Nonlinear Landau damping and wave operators in sharp Gevrey spaces

TL;DR

This paper establishes nonlinear Landau damping and constructs scattering operators in optimal weighted Gevrey-3 spaces for the confined Vlasov-Poisson system, resolving two major open problems in the field.

Contribution

It proves nonlinear Landau damping in optimal Gevrey spaces and constructs associated scattering operators with injectivity and Lipschitz properties.

Findings

Proves nonlinear Landau damping in weighted Gevrey-3 spaces.

Constructs nonlinear scattering operators with stability properties.

Provides solutions to two open problems in plasma physics theory.

Abstract

We prove nonlinear Landau damping in optimal weighted Gevrey-3 spaces for solutions of the confined Vlasov-Poisson system on $\T^d\times\R^d$ which are small perturbations of homogeneous Penrose-stable equilibria.

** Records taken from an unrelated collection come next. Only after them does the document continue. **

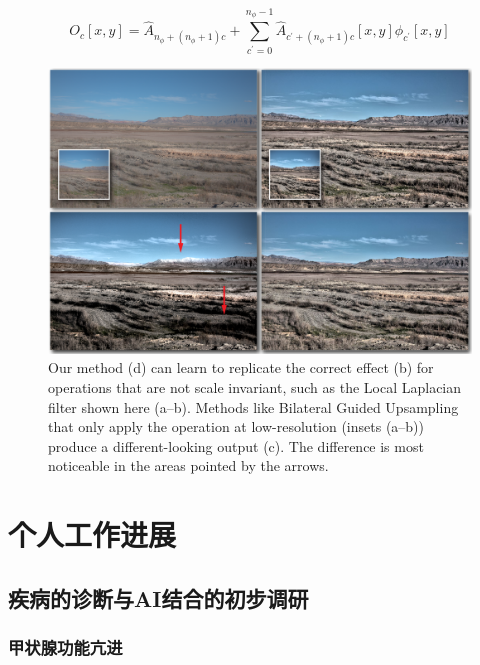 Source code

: \documentclass[letterpaper,12pt]{article}
\begin{document}
		\begin{equation}\label{eq:Computation of affine parameters } %
			O_c\left[x,y\right]={\hat{A}}_{n_\phi+\left(n_\phi+1\right)c}+\sum_{c^\prime=0}^{n_\phi-1}{\hat{A}}_{c^\prime+\left(n_\phi+1\right)c}\left[x,y\right]\phi_{c^\prime}\left[x,y\right]
		\end{equation}
		
			\begin{figure}[ht] 
			\centering
			\includegraphics[width=0.8\columnwidth]{method_2017}
			\captionsetup{font=scriptsize}
			\caption{
				\label{fig:method 2017} %
				Our method (d) can learn to replicate the correct effect (b) for operations that are not scale invariant, such as the Local Laplacian filter shown here (a–b). Methods like Bilateral Guided Upsampling that only apply the operation at low-resolution (insets (a–b)) produce a different-looking output (c). The difference is most noticeable in the areas pointed by the arrows.}
			\end{figure}
			
	\section{个人工作进展}
	
		\subsection{疾病的诊断与AI结合的初步调研}
		
			\subsubsection{甲状腺功能亢进}
			
\end{document}
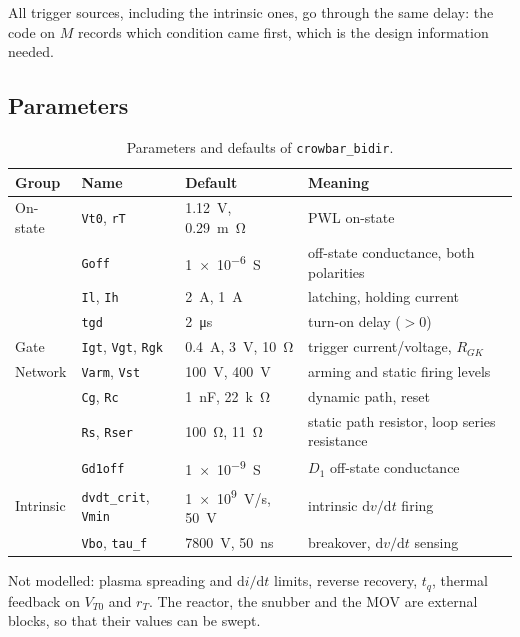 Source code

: \documentclass[11pt,a4paper]{article}
\begin{document}
All trigger sources, including the intrinsic ones, go through the same delay: the code on $M$
records which condition came first, which is the design information needed.

\subsection{Parameters}

\begin{table}[htbp]
\centering
\caption{Parameters and defaults of \texttt{crowbar\_bidir}.}
\label{tab:par}
\begin{tabular}{@{}llll@{}}
\toprule
Group & Name & Default & Meaning \\
\midrule
On-state & \texttt{Vt0}, \texttt{rT} & \SI{1.12}{V}, \SI{0.29}{m\ohm} & PWL on-state \\
 & \texttt{Goff} & \SI{1e-6}{S} & off-state conductance, both polarities \\
 & \texttt{Il}, \texttt{Ih} & \SI{2}{A}, \SI{1}{A} & latching, holding current \\
 & \texttt{tgd} & \SI{2}{\micro s} & turn-on delay ($>0$) \\
Gate & \texttt{Igt}, \texttt{Vgt}, \texttt{Rgk} & \SI{0.4}{A}, \SI{3}{V}, \SI{10}{\ohm} & trigger current/voltage, $R_{GK}$ \\
Network & \texttt{Varm}, \texttt{Vst} & \SI{100}{V}, \SI{400}{V} & arming and static firing levels \\
 & \texttt{Cg}, \texttt{Rc} & \SI{1}{nF}, \SI{22}{k\ohm} & dynamic path, reset \\
 & \texttt{Rs}, \texttt{Rser} & \SI{100}{\ohm}, \SI{11}{\ohm} & static path resistor, loop series resistance \\
 & \texttt{Gd1off} & \SI{1e-9}{S} & $D_1$ off-state conductance \\
Intrinsic & \texttt{dvdt\_crit}, \texttt{Vmin} & \SI{1e9}{V/s}, \SI{50}{V} & intrinsic $\mathrm{d}v/\mathrm{d}t$ firing \\
 & \texttt{Vbo}, \texttt{tau\_f} & \SI{7800}{V}, \SI{50}{ns} & breakover, $\mathrm{d}v/\mathrm{d}t$ sensing \\
\bottomrule
\end{tabular}
\end{table}

Not modelled: plasma spreading and $\mathrm{d}i/\mathrm{d}t$ limits, reverse recovery, $t_q$,
thermal feedback on $V_{T0}$ and $r_T$. The reactor, the snubber and the MOV are external
blocks, so that their values can be swept.
\end{document}
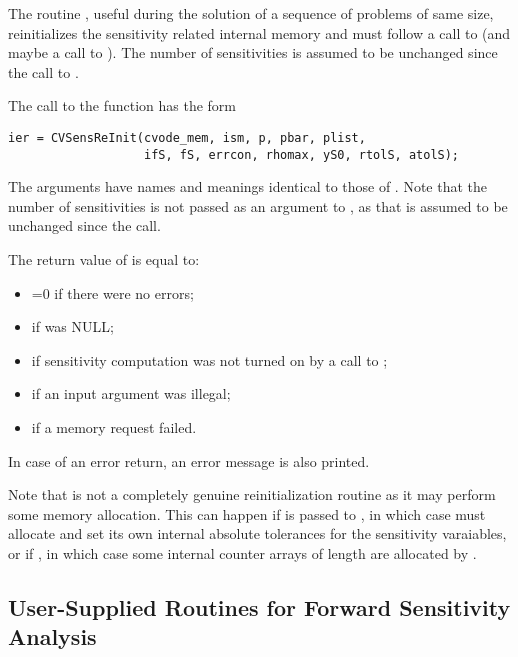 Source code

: The routine , useful during the solution of a sequence of problems of 
same size, reinitializes the sensitivity related internal memory 
and must follow a call to  (and maybe a call to ). 
The number  of sensitivities is assumed to be unchanged since the call to 
.

The call to the  function has the form
\begin{verbatim}
ier = CVSensReInit(cvode_mem, ism, p, pbar, plist,
                   ifS, fS, errcon, rhomax, yS0, rtolS, atolS);
\end{verbatim}
The arguments have names and meanings identical to those of .
Note that the number of sensitivities  is not passed as an argument to 
, as that is assumed to be unchanged since the  call. 

The return value  of  is equal to: 
\begin{itemize}
\item {}=0 if there were no errors; 
\item {} if  was NULL;
\item {} if sensitivity computation was not turned on
      by a call to ;
\item {} if an input argument was illegal;
\item {} if a memory request failed.
\end{itemize}
In case of an error return, an error message is also printed.  

Note that  is not a completely genuine reinitialization
routine as it may perform some memory allocation. This can happen
if  is passed to , in which case {\cvodes}
must allocate and set its own internal absolute tolerances for the sensitivity
varaiables, or if , in which case some internal counter
arrays of length  are allocated by .


\subsection{User-Supplied Routines for Forward Sensitivity Analysis}\label{ss:user_fct_fwd}


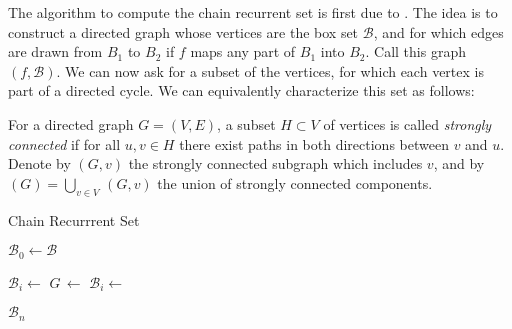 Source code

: The algorithm to compute the chain recurrent set is first due to \cite*{chain}. The idea 
is to construct a directed graph whose vertices are the box set $\mathcal{B}$, and for 
which edges are drawn from $B_1$ to $B_2$ if $f$ maps any part of $B_1$ into $B_2$. 
Call this graph $(f, \mathcal{B})$. We can now ask for a subset of the 
vertices, for which each vertex is part of a directed cycle. We can equivalently 
characterize this set as follows:

\begin{definition}
    \cite*{dynbook} For a directed graph $G = (V, E)$, a subset $H \subset V$ of vertices 
    is called \emph{strongly connected} if for all $u, v \in H$ there exist paths in both 
    directions between $v$ and $u$. Denote by $(G, v)$ the strongly connected
    subgraph which includes $v$, and by 
    $(G) = \bigcup_{v \in V}\,$$(G, v)$ 
    the union of strongly connected components.
\end{definition}

\begin{algorithm}
    \caption{Chain Recurrrent Set}
    \label{alg:chain}

    \begin{algorithmic}[1]
        \State $\mathcal{B}_0 \gets \mathcal{B}$

            \State $\mathcal{B}_i \gets$ 
            \State $G\, \gets$ 
            \State $\mathcal{B}_i \gets$ 
        \EndFor

        \State \Return $\mathcal{B}_n$
    \end{algorithmic}
\end{algorithm}

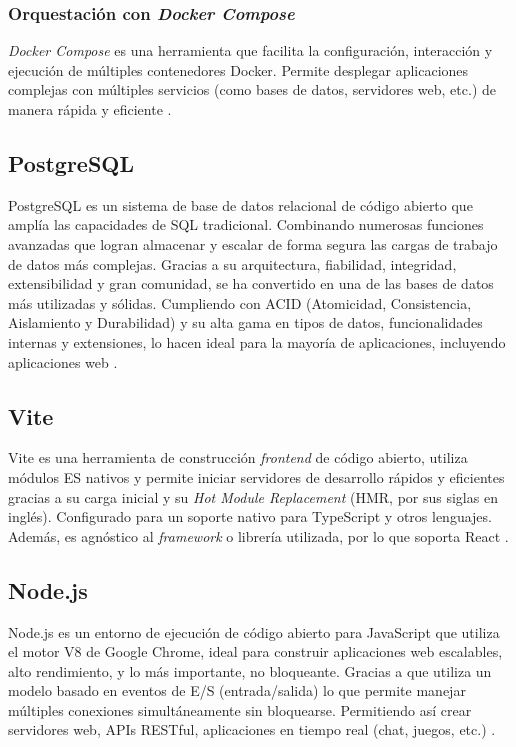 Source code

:\subsubsection{Orquestación con \textit{Docker Compose}}
\textit{Docker Compose} es una herramienta que facilita la configuración, interacción y ejecución de múltiples contenedores
Docker. Permite desplegar aplicaciones complejas con múltiples servicios (como bases de datos, servidores web, etc.) de manera
rápida y eficiente \cite{aws2025docker}.

\subsection{PostgreSQL}
PostgreSQL es un sistema de base de datos relacional de código abierto que amplía las capacidades de SQL tradicional.
Combinando numerosas funciones avanzadas que logran almacenar y escalar de forma segura las cargas de trabajo de datos más
complejas. Gracias a su arquitectura, fiabilidad, integridad, extensibilidad y gran comunidad, se ha convertido en una de las
bases de datos más utilizadas y sólidas. Cumpliendo con ACID (Atomicidad, Consistencia, Aislamiento y Durabilidad) y su alta
gama en tipos de datos, funcionalidades internas y extensiones, lo hacen ideal para la mayoría de aplicaciones, incluyendo
aplicaciones web \cite{postgresql2026about}.

\subsection{Vite}
Vite es una herramienta de construcción \textit{frontend} de código abierto, utiliza módulos ES nativos y permite iniciar
servidores de desarrollo rápidos y eficientes gracias a su carga inicial y su \textit{Hot Module Replacement} 
(HMR, por sus siglas en inglés). Configurado para un soporte nativo para TypeScript y otros lenguajes. Además, es
agnóstico al \textit{framework} o librería utilizada, por lo que soporta React \cite{vite2025introduction}.

\subsection{Node.js}
Node.js es un entorno de ejecución de código abierto para JavaScript que utiliza el motor V8 de Google Chrome, ideal para
construir aplicaciones web escalables, alto rendimiento, y lo más importante, no bloqueante. Gracias a que utiliza un modelo
basado en eventos de E/S (entrada/salida) lo que permite manejar múltiples conexiones simultáneamente sin bloquearse. 
Permitiendo así crear servidores web, APIs RESTful, aplicaciones en tiempo real (chat, juegos, etc.) \cite{cantelon2014node}.

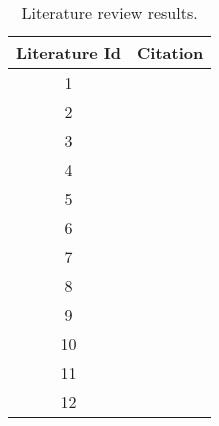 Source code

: \begin{table}[ht!]
    \begin{tabular}{|c c |} 
        \hline
        Literature Id
        & Citation
        \\ 
        \hline\hline
        1
        & \cite{Dafni}
        \\ 
        
        2
        & \cite{Tilkov}
        \\ 
        
        3
        & \cite{Chitra}
        \\ 
        
        4
        & \cite{Shkodra}
        \\ 
        
        5
        & \cite{Chaniotis}
        \\ 
        
        6
        & \cite{NkenyereyeLionel2016PEoN}
        \\ 
        
        7
        & \cite{faustino}
        \\ 
        
        8
        & \cite{Challapalli}
        \\ 
        
        9
        & \cite{Kyriakou}
        \\ 
        
        10
        & \cite{Kyriakou}
        \\ 
        
        11
        & \cite{Lei}
        \\ 
        
        12
        & \cite{SelakovicPerformanceIssues}
        \\ 
        \hline
    \end{tabular}    
    \caption{Literature review results.}
    \label{table:literature:results}
\end{table}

We also prove the existence of nonlinear scattering operators associated to the confined Vlasov-Poisson evolution, as well as suitable injectivity properties and Lipschitz estimates (also in weighted Gevrey-3 spaces) on these operators. Our results give definitive answers to two well-known open problems in the field, both of them stated in the recent review of Bedrossian [4, Section 6].